Most of the time, I see people wanting to lose weight, which is a great goal. But in the hopes to lose a large amount f body fat they cut calories drastically right from the get go. NO NO NO and just NO. why do we want to do that to ourselves? It’s as if we want to suffer on our fat loss journeys, and the more we suffer the better it must be working right? Wrong! You absolutely do not need to drop your calories super low straight away to reach your fat loss goals. In fact, you should be aiming to be seeing results while eating as much food as you possibly can. Hear me out a second and do not take that too literally. This doesn’t mean eat the world and you will lose fat.

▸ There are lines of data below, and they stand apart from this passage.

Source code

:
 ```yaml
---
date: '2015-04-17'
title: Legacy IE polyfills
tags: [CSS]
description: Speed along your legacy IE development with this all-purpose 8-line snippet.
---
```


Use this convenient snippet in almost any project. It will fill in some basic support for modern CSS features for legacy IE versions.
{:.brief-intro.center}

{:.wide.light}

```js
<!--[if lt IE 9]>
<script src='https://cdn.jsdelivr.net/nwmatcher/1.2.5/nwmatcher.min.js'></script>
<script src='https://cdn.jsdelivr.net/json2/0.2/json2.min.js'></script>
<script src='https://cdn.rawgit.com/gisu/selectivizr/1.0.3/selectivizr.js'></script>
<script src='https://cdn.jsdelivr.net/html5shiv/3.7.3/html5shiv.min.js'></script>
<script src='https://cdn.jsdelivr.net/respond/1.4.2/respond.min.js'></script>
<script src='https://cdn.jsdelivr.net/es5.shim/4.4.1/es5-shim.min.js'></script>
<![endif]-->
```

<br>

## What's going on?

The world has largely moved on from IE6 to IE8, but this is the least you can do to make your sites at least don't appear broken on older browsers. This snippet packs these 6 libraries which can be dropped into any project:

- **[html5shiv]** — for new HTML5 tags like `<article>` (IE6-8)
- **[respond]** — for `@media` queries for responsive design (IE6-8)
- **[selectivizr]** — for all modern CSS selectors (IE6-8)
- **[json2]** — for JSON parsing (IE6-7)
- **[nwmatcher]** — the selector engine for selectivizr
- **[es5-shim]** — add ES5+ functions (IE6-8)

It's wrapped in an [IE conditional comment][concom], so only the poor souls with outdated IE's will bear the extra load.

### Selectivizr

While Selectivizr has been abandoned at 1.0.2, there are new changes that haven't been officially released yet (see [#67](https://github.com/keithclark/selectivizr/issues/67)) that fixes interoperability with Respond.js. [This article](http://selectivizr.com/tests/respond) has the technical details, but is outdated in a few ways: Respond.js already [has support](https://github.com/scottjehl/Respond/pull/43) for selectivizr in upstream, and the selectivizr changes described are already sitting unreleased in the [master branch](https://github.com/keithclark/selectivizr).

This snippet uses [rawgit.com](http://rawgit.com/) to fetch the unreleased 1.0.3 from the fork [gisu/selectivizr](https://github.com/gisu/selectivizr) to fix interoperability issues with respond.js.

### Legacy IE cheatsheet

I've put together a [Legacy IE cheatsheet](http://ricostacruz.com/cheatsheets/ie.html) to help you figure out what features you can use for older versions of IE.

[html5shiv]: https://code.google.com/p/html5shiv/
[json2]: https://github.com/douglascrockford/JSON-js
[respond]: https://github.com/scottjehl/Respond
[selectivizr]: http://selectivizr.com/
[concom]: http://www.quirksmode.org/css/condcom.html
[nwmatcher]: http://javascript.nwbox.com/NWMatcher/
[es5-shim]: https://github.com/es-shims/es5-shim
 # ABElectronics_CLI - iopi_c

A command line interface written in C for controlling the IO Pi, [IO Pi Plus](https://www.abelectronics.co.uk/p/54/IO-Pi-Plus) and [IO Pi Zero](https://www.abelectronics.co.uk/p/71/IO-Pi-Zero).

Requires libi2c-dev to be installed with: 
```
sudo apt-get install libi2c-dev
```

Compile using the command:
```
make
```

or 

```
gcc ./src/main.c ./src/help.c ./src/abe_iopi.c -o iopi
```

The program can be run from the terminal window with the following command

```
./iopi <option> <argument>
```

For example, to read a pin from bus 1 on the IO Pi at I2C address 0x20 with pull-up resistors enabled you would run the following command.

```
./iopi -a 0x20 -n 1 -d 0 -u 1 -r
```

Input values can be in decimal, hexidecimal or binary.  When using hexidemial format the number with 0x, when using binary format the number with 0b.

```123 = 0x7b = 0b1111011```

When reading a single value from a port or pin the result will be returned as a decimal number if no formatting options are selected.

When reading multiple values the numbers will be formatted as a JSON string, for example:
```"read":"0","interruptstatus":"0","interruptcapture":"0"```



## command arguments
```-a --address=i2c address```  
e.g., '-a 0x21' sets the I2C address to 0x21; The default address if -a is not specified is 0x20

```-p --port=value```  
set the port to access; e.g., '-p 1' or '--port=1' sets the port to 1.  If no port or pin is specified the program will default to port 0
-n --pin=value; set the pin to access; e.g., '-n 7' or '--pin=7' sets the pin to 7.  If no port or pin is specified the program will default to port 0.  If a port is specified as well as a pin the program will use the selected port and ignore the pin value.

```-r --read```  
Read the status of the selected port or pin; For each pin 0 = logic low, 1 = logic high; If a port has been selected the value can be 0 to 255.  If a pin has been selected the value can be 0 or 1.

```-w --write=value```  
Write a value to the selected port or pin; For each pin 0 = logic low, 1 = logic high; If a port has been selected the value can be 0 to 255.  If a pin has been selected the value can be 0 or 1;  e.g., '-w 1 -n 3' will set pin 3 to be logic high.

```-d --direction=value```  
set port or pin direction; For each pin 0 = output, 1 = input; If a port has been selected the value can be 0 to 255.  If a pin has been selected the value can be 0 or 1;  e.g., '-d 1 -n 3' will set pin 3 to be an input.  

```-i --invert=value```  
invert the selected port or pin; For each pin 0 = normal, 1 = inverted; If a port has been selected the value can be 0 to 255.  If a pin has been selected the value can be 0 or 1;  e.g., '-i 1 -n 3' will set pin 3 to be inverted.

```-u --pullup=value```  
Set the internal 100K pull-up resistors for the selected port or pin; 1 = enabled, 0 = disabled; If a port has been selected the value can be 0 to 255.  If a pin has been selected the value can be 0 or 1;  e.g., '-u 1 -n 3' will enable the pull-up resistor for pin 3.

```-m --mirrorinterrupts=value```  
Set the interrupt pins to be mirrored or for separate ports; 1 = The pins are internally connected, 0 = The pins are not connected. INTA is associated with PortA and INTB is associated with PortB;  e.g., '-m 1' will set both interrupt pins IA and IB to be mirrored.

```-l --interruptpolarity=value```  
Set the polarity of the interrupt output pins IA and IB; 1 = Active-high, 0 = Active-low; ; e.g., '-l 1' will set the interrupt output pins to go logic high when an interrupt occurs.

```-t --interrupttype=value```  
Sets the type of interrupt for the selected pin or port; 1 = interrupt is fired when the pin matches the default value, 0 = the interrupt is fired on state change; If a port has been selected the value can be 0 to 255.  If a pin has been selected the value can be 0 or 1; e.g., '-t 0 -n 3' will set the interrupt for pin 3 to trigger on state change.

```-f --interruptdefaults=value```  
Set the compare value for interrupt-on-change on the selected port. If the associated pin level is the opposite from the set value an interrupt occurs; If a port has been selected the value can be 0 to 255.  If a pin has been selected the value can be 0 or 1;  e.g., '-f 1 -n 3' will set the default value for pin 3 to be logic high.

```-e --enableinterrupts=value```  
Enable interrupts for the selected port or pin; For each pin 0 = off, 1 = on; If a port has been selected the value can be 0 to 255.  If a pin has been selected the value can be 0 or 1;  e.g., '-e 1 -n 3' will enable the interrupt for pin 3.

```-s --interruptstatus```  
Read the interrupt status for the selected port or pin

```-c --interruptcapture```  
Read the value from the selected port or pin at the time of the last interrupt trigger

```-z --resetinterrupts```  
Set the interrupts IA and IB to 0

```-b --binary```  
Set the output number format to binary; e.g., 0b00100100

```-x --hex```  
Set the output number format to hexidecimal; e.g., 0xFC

What I mean is, if you start out on say 2000 calories, then there is absolutely no need to drop your calories to say 1200. That is a HUGE unnecessary drop. Sure you will most likely drop white a bit of weight to begin with and see some great results for a few weeks, but what happens when you plateau? You literally have nothing left to cut down from (my lowest thresh hold I take any female down to is 1200cals, 1800 for men and only if absolutely necessary for a short period of time). Instead, you could cut calories a little, say by 10-20% and see how your body responds after a week. Then when you stall, you can either add some more training or cut calories slightly (e.g. 50 -100cals per day) or do a little of both to bust through the plateau. You will still get results but I promise you that you will be happier and healthier in the long run.
2 hours of cardio a day is probably the MOST I have ever been up to in order to drop weight for a competition. It absolutely killed me and it was for a short period of time, I definitely do not recommend it to anyone. Plus, who has time for that! Now I know better!
I have even heard stories of some people adding in upwards of 3 hours of cardio a day just to drop weight, now that is just a recipe for hormonal and metabolic disaster. When trying to drop fat, many people think its all about how much cardio you add, and some people even opt to drop out any resistance training in order to get in the cardio for “fat burning”. So yes cardio does have its place but it should not be your primary focus when it comes to fat loss.
Did you know that you actually burn MORE fat in a 24-hour period from a weight session? So weights/resistance style training should be your main focus on when you aiming for your fat loss goals. Cardio is great and you can add it in, but I would use it as a tool to add when you hit plateaus. If you start out doing hours of cardio then your body will adapt soon enough and you will have to add even more to get anywhere. Try opting for HIIT sessions (High-intensity interval training) in short bursts to keep cardio as short and as effective as possible. A few of these a week should be plenty. But start with one or 2 then progress when needed.
The sheer volume of misinformation regarding weight loss makes this subject difficult to navigate. While the basic principles of losing weight are simple, experts often make the process more difficult than it needs to be.